LD |1445969784|3942645 said:Jambalaya|1445964217|3942601 said:I really would have thought that fading gemstones would be very bad for business. Wouldn't customers come back and yell at them? Especially ones who'd paid many thousands for designer items!
Somewhere in the links posted above it says that radiated gemstones are usually heated afterward to make them stable, which makes sense to me. If a jeweler had the experience of gemstones fading, I'd assume they wouldn't buy from that supplier again. I believe that if you make bad goods, eventually that comes back to bite the maker in the a$$.
I can't see, logically, how heating after irradiation will guarantee a non fading gemstone. Heating occurs naturally in the ground so therefore the stone will have been subject to intense heat before it was mined (that's part of the growing process for a stone).
Kunzite has been sold for years and has been known to fade for years. I have no idea if people have complained if a stone has faded but it's part of being a collector that you know these things can happen - just like you know that over time an Emerald might need oiling, or an Opal may need some moisture to stop cracking.
Well, I don't know the science of it, LD, but here's the quote.

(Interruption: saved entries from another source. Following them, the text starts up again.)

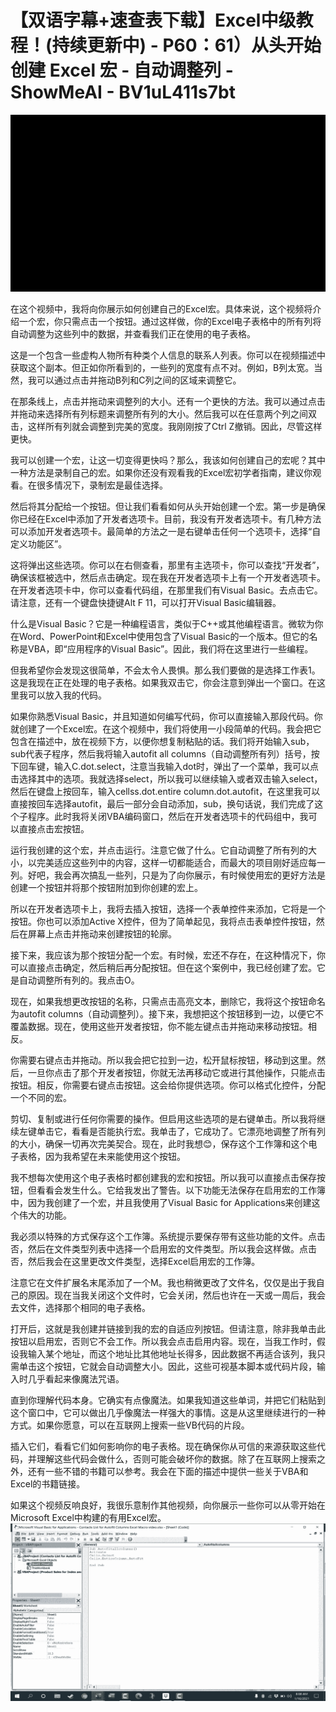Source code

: # 【双语字幕+速查表下载】Excel中级教程！(持续更新中) - P60：61）从头开始创建 Excel 宏 - 自动调整列 - ShowMeAI - BV1uL411s7bt

![](img/b0396bafa7c7fe03dd9fc56da1ac0d7b_0.png)

在这个视频中，我将向你展示如何创建自己的Excel宏。具体来说，这个视频将介绍一个宏，你只需点击一个按钮。通过这样做，你的Excel电子表格中的所有列将自动调整为这些列中的数据，并查看我们正在使用的电子表格。

这是一个包含一些虚构人物所有种类个人信息的联系人列表。你可以在视频描述中获取这个副本。但正如你所看到的，一些列的宽度有点不对。例如，B列太宽。当然，我可以通过点击并拖动B列和C列之间的区域来调整它。

在那条线上，点击并拖动来调整列的大小。还有一个更快的方法。我可以通过点击并拖动来选择所有列标题来调整所有列的大小。然后我可以在任意两个列之间双击，这样所有列就会调整到完美的宽度。我刚刚按了Ctrl Z撤销。因此，尽管这样更快。

我可以创建一个宏，让这一切变得更快吗？那么，我该如何创建自己的宏呢？其中一种方法是录制自己的宏。如果你还没有观看我的Excel宏初学者指南，建议你观看。在很多情况下，录制宏是最佳选择。

然后将其分配给一个按钮。但让我们看看如何从头开始创建一个宏。第一步是确保你已经在Excel中添加了开发者选项卡。目前，我没有开发者选项卡。有几种方法可以添加开发者选项卡。最简单的方法之一是右键单击任何一个选项卡，选择“自定义功能区”。

这将弹出这些选项。你可以在右侧查看，那里有主选项卡，你可以查找“开发者”，确保该框被选中，然后点击确定。现在我在开发者选项卡上有一个开发者选项卡。在开发者选项卡中，你可以查看代码组，在那里我们有Visual Basic。去点击它。请注意，还有一个键盘快捷键Alt F 11，可以打开Visual Basic编辑器。

什么是Visual Basic？它是一种编程语言，类似于C++或其他编程语言。微软为你在Word、PowerPoint和Excel中使用包含了Visual Basic的一个版本。但它的名称是VBA，即“应用程序的Visual Basic”。因此，我们将在这里进行一些编程。

但我希望你会发现这很简单，不会太令人畏惧。那么我们要做的是选择工作表1。这是我现在正在处理的电子表格。如果我双击它，你会注意到弹出一个窗口。在这里我可以放入我的代码。

如果你熟悉Visual Basic，并且知道如何编写代码，你可以直接输入那段代码。你就创建了一个Excel宏。在这个视频中，我们将使用一小段简单的代码。我会把它包含在描述中，放在视频下方，以便你想复制粘贴的话。我们将开始输入sub，sub代表子程序，然后我将输入autofit all columns（自动调整所有列）括号，按下回车键，输入C.dot.select，注意当我输入dot时，弹出了一个菜单，我可以点击选择其中的选项。我就选择select，所以我可以继续输入或者双击输入select，然后在键盘上按回车，输入cellss.dot.entire column.dot.autofit，在这里我可以直接按回车选择autofit，最后一部分会自动添加，sub，换句话说，我们完成了这个子程序。此时我将关闭VBA编码窗口，然后在开发者选项卡的代码组中，我可以直接点击宏按钮。

运行我创建的这个宏，并点击运行。注意它做了什么。它自动调整了所有列的大小，以完美适应这些列中的内容，这样一切都能适合，而最大的项目刚好适应每一列。好吧，我会再次搞乱一些列，只是为了向你展示，有时候使用宏的更好方法是创建一个按钮并将那个按钮附加到你创建的宏上。

所以在开发者选项卡上，我将去插入按钮，选择一个表单控件来添加，它将是一个按钮。你也可以添加Active X控件，但为了简单起见，我将点击表单控件按钮，然后在屏幕上点击并拖动来创建按钮的轮廓。

接下来，我应该为那个按钮分配一个宏。有时候，宏还不存在，在这种情况下，你可以直接点击确定，然后稍后再分配按钮。但在这个案例中，我已经创建了宏。它是自动调整所有列的。我点击O。

现在，如果我想更改按钮的名称，只需点击高亮文本，删除它，我将这个按钮命名为autofit columns（自动调整列）。接下来，我想把这个按钮移到一边，以便它不覆盖数据。现在，使用这些开发者按钮，你不能左键点击并拖动来移动按钮。相反。

你需要右键点击并拖动。所以我会把它拉到一边，松开鼠标按钮，移动到这里。然后，一旦你点击了那个开发者按钮，你就无法再移动它或进行其他操作，只能点击按钮。相反，你需要右键点击按钮。这会给你提供选项。你可以格式化控件，分配一个不同的宏。

剪切、复制或进行任何你需要的操作。但启用这些选项的是右键单击。所以我将继续左键单击它，看看是否能执行宏。我单击了，它成功了。它漂亮地调整了所有列的大小，确保一切再次完美契合。现在，此时我想😊，保存这个工作簿和这个电子表格，因为我希望在未来能使用这个按钮。

我不想每次使用这个电子表格时都创建我的宏和按钮。所以我可以直接点击保存按钮，但看看会发生什么。它给我发出了警告。以下功能无法保存在启用宏的工作簿中，因为我创建了一个宏，并且我使用了Visual Basic for Applications来创建这个伟大的功能。

我必须以特殊的方式保存这个工作簿。系统提示要保存带有这些功能的文件。点击否，然后在文件类型列表中选择一个启用宏的文件类型。所以我会这样做。点击否，然后我会在这里更改文件类型，选择Excel启用宏的工作簿。

注意它在文件扩展名末尾添加了一个M。我也稍微更改了文件名，仅仅是出于我自己的原因。现在当我关闭这个文件时，它会关闭，然后也许在一天或一周后，我会去文件，选择那个相同的电子表格。

打开后，这就是我创建并链接到我的宏的自适应列按钮。但请注意，除非我单击此按钮以启用宏，否则它不会工作。所以我会点击启用内容。现在，当我工作时，假设我输入某个地址，而这个地址比其他地址长得多，因此数据不再适合该列，我只需单击这个按钮，它就会自动调整大小。因此，这些可视基本脚本或代码片段，输入时几乎看起来像魔法咒语。

直到你理解代码本身。它确实有点像魔法。如果我知道这些单词，并把它们粘贴到这个窗口中，它可以做出几乎像魔法一样强大的事情。这是从这里继续进行的一种方式。如果你愿意，可以在互联网上搜索一些VB代码的片段。

插入它们，看看它们如何影响你的电子表格。现在确保你从可信的来源获取这些代码，并理解这些代码会做什么，否则可能会破坏你的数据。除了在互联网上搜索之外，还有一些不错的书籍可以参考。我会在下面的描述中提供一些关于VBA和Excel的书籍链接。

如果这个视频反响良好，我很乐意制作其他视频，向你展示一些你可以从零开始在Microsoft Excel中构建的有用Excel宏。![](img/b0396bafa7c7fe03dd9fc56da1ac0d7b_2.png)

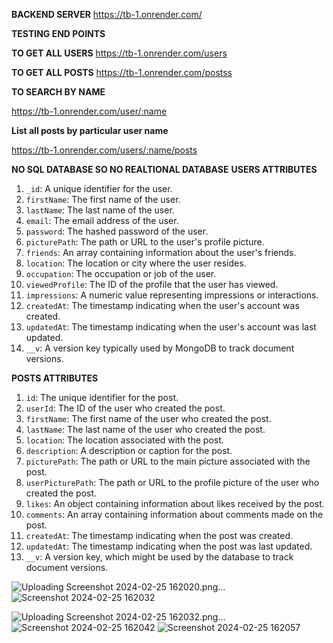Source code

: **BACKEND SERVER**
https://tb-1.onrender.com/

**TESTING END POINTS**


**TO GET ALL USERS**
https://tb-1.onrender.com/users


**TO GET ALL POSTS**
https://tb-1.onrender.com/postss

**TO SEARCH BY NAME**

https://tb-1.onrender.com/user/:name

**List all posts by particular user name**

https://tb-1.onrender.com/users/:name/posts


**NO SQL DATABASE SO NO REALTIONAL DATABASE**
**USERS ATTRIBUTES**

1. `_id`: A unique identifier for the user.
2. `firstName`: The first name of the user.
3. `lastName`: The last name of the user.
4. `email`: The email address of the user.
5. `password`: The hashed password of the user.
6. `picturePath`: The path or URL to the user's profile picture.
7. `friends`: An array containing information about the user's friends.
8. `location`: The location or city where the user resides.
9. `occupation`: The occupation or job of the user.
10. `viewedProfile`: The ID of the profile that the user has viewed.
11. `impressions`: A numeric value representing impressions or interactions.
12. `createdAt`: The timestamp indicating when the user's account was created.
13. `updatedAt`: The timestamp indicating when the user's account was last updated.
14. `__v`: A version key typically used by MongoDB to track document versions.

**POSTS ATTRIBUTES**


1. `id`: The unique identifier for the post.
2. `userId`: The ID of the user who created the post.
3. `firstName`: The first name of the user who created the post.
4. `lastName`: The last name of the user who created the post.
5. `location`: The location associated with the post.
6. `description`: A description or caption for the post.
7. `picturePath`: The path or URL to the main picture associated with the post.
8. `userPicturePath`: The path or URL to the profile picture of the user who created the post.
9. `likes`: An object containing information about likes received by the post.
10. `comments`: An array containing information about comments made on the post.
11. `createdAt`: The timestamp indicating when the post was created.
12. `updatedAt`: The timestamp indicating when the post was last updated.
13. `__v`: A version key, which might be used by the database to track document versions.

![Uploading Screenshot 2024-02-25 162020.png…]()![Screenshot 2024-02-25 162032](https://github.com/Tarun0008/NovaConnect-Backend/assets/143323486/d70fc443-211f-462e-86d1-2b47f7688155)

![Uploading Screenshot 2024-02-25 162032.png…]()
![Screenshot 2024-02-25 162042](https://github.com/Tarun0008/NovaConnect-Backend/assets/143323486/9245c56a-bba7-4d09-b995-b0f528c78166)
![Screenshot 2024-02-25 162057](https://github.com/Tarun0008/NovaConnect-Backend/assets/143323486/a80c1b55-1297-4b63-a614-6763b6852305)
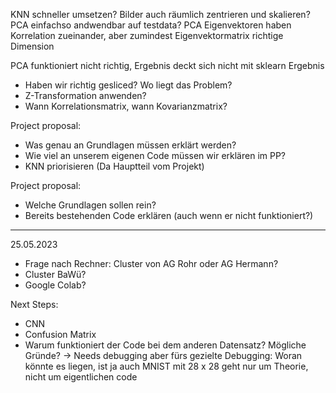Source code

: 
KNN schneller umsetzen?
Bilder auch räumlich zentrieren und skalieren?
PCA einfachso andwendbar auf testdata?
PCA Eigenvektoren haben Korrelation zueinander, aber zumindest Eigenvektormatrix richtige Dimension

PCA funktioniert nicht richtig, Ergebnis deckt sich nicht mit sklearn Ergebnis
- Haben wir richtig gesliced? Wo liegt das Problem?
- Z-Transformation anwenden? 
- Wann Korrelationsmatrix, wann Kovarianzmatrix?

Project proposal: 
- Was genau an Grundlagen müssen erklärt werden?
- Wie viel an unserem eigenen Code müssen wir erklären im PP?
- KNN priorisieren (Da Hauptteil vom Projekt) 


Project proposal: 
- Welche Grundlagen sollen rein?
- Bereits bestehenden Code erklären (auch wenn er nicht funktioniert?)

--- 
25.05.2023
- Frage nach Rechner: Cluster von AG Rohr oder AG Hermann? 
- Cluster BaWü? 
- Google Colab?

Next Steps: 
- CNN 
- Confusion Matrix
- Warum funktioniert der Code bei dem anderen Datensatz? Mögliche Gründe? 
-> Needs debugging aber fürs gezielte Debugging: Woran könnte es liegen, ist ja auch MNIST mit 28 x 28
    geht nur um Theorie, nicht um eigentlichen code
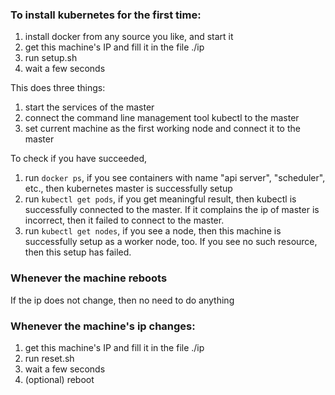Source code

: ### To install kubernetes for the first time:
1. install docker from any source you like, and start it
2. get this machine's IP and fill it in the file ./ip
3. run setup.sh
4. wait a few seconds

This does three things:
1. start the services of the master
2. connect the command line management tool kubectl to the master
3. set current machine as the first working node and connect it to the master

To check if you have succeeded, 
1. run `docker ps`, if you see containers with name "api server", "scheduler", etc.,
then kubernetes master is successfully setup
2. run `kubectl get pods`, if you get meaningful result, then kubectl is successfully
connected to the master. If it complains the ip of master is incorrect, then it failed
to connect to the master.
3. run `kubectl get nodes`, if you see a node, then this machine is successfully setup
as a worker node, too. If you see no such resource, then this setup has failed.

### Whenever the machine reboots
If the ip does not change, then no need to do anything

### Whenever the machine's ip changes:
1. get this machine's IP and fill it in the file ./ip
2. run reset.sh
3. wait a few seconds
4. (optional) reboot


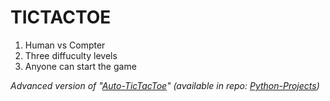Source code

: # TICTACTOE
1. Human vs Compter
2. Three diffuculty levels
3. Anyone can start the game

*Advanced version of "<a href="https://github.com/spuckhafte/Python-Projects/tree/main/Auto-TicTacToe">Auto-TicTacToe</a>" (available in repo: <a href="https://github.com/spuckhafte/Python-Projects">Python-Projects</a>)*
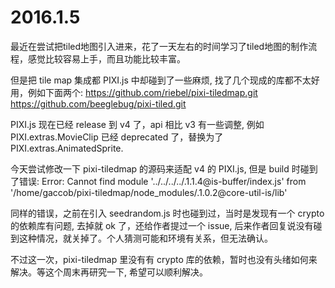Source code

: 2016.1.5
=============

最近在尝试把tiled地图引入进来，花了一天左右的时间学习了tiled地图的制作流程，感觉比较容易上手，而且功能比较丰富。

但是把 tile map 集成都 PIXI.js 中却碰到了一些麻烦, 找了几个现成的库都不太好用，例如下面两个:
https://github.com/riebel/pixi-tiledmap.git
https://github.com/beeglebug/pixi-tiled.git

PIXI.js 现在已经 release 到 v4 了，api 相比 v3 有一些调整, 例如 PIXI.extras.MovieClip 已经 deprecated 了，替换为了 PIXI.extras.AnimatedSprite.

今天尝试修改一下 pixi-tiledmap 的源码来适配 v4 的 PIXI.js, 但是 build 时碰到了错误:
Error: Cannot find module '../../../../.1.1.4@is-buffer/index.js' from '/home/gaccob/pixi-tiledmap/node_modules/.1.0.2@core-util-is/lib'

同样的错误，之前在引入 seedrandom.js 时也碰到过，当时是发现有一个 crypto 的依赖库有问题, 去掉就 ok 了，还给作者提过一个 issue, 后来作者回复说没有碰到这种情况，就关掉了。个人猜测可能和环境有关系，但无法确认。

不过这一次，pixi-tiledmap 里没有有 crypto 库的依赖，暂时也没有头绪如何来解决。等这个周末再研究一下, 希望可以顺利解决。

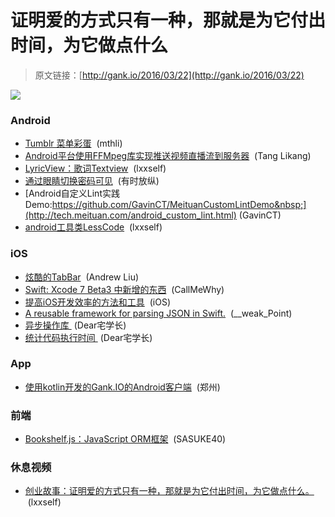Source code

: # 证明爱的方式只有一种，那就是为它付出时间，为它做点什么

> 原文链接：[http://gank.io/2016/03/22](http://gank.io/2016/03/22)

![](http://ww2.sinaimg.cn/large/7a8aed7bjw1f25gtggxqjj20f00b9tb5.jpg)

### Android

* [Tumblr 菜单彩蛋](https://github.com/xmuSistone/android) &nbsp;(mthli)
* [Android平台使用FFMpeg库实现推送视频直播流到服务器](http://sixwolf.net/blog/2016/01/30/Android%E4%BD%BF%E7%94%A8FFMpeg%E5%AE%9E%E7%8E%B0%E6%8E%A8%E9%80%81%E8%A7%86%E9%A2%91%E7%9B%B4%E6%92%AD%E6%B5%81%E5%88%B0%E6%9C%8D%E5%8A%A1%E5%99%A8/) &nbsp;(Tang Likang)
* [LyricView：歌词Textview](https://github.com/markzhai/LyricView) &nbsp;(lxxself)
* [通过眼睛切换密码可见](https://github.com/lisawray/passwordview) &nbsp;(有时放纵)
* [Android自定义Lint实践 Demo:https://github.com/GavinCT/MeituanCustomLintDemo&nbsp;](http://tech.meituan.com/android_custom_lint.html) (GavinCT)
* [android工具类LessCode](https://github.com/openproject/LessCode) &nbsp;(lxxself)

### iOS

* [炫酷的TabBar](https://github.com/MartinRGB/LearnCube) &nbsp;(Andrew Liu)
* [Swift: Xcode 7 Beta3 中新增的东西](http://www.yming9.com/?p=600) &nbsp;(CallMeWhy)
* [提高iOS开发效率的方法和工具](http://yyny.me/ios/%E6%8F%90%E9%AB%98iOS%E5%BC%80%E5%8F%91%E6%95%88%E7%8E%87%E7%9A%84%E6%96%B9%E6%B3%95%E5%92%8C%E5%B7%A5%E5%85%B7/) &nbsp;(iOS)
* [A reusable framework for parsing JSON in Swift.](https://github.com/bignerdranch/Freddy) &nbsp;(__weak_Point)
* [异步操作库&nbsp;](https://github.com/BoltsFramework/Bolts) (Dear宅学长)
* [统计代码执行时间&nbsp;](https://github.com/SwiftStudies/Duration) (Dear宅学长)

### App

* [使用kotlin开发的Gank.IO的Android客户端](https://github.com/zzhoujay/DailyGank) &nbsp;(郑州)

### 前端

* [Bookshelf.js：JavaScript ORM框架](http://bookshelfjs.org/) &nbsp;(SASUKE40)

### 休息视频

* [创业故事：证明爱的方式只有一种，那就是为它付出时间，为它做点什么。](http://www.miaopai.com/show/) &nbsp;(lxxself)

The more popular way to produce prasiolite — and simpler because it does not involve NRC regulation — is by gamma ray exposure in a cobalt-60 irradiator. In this method, the stones are placed in a thick-walled container in which gamma rays move the electrons from their normal positions within the stone. The color change happens as a result of the new electron formation and the charge of the atoms around them. After the treatment, the material is heated so that the color doesn’t fade.
That's from the Rapaport magazine January 2015, which I think should be a reliable source.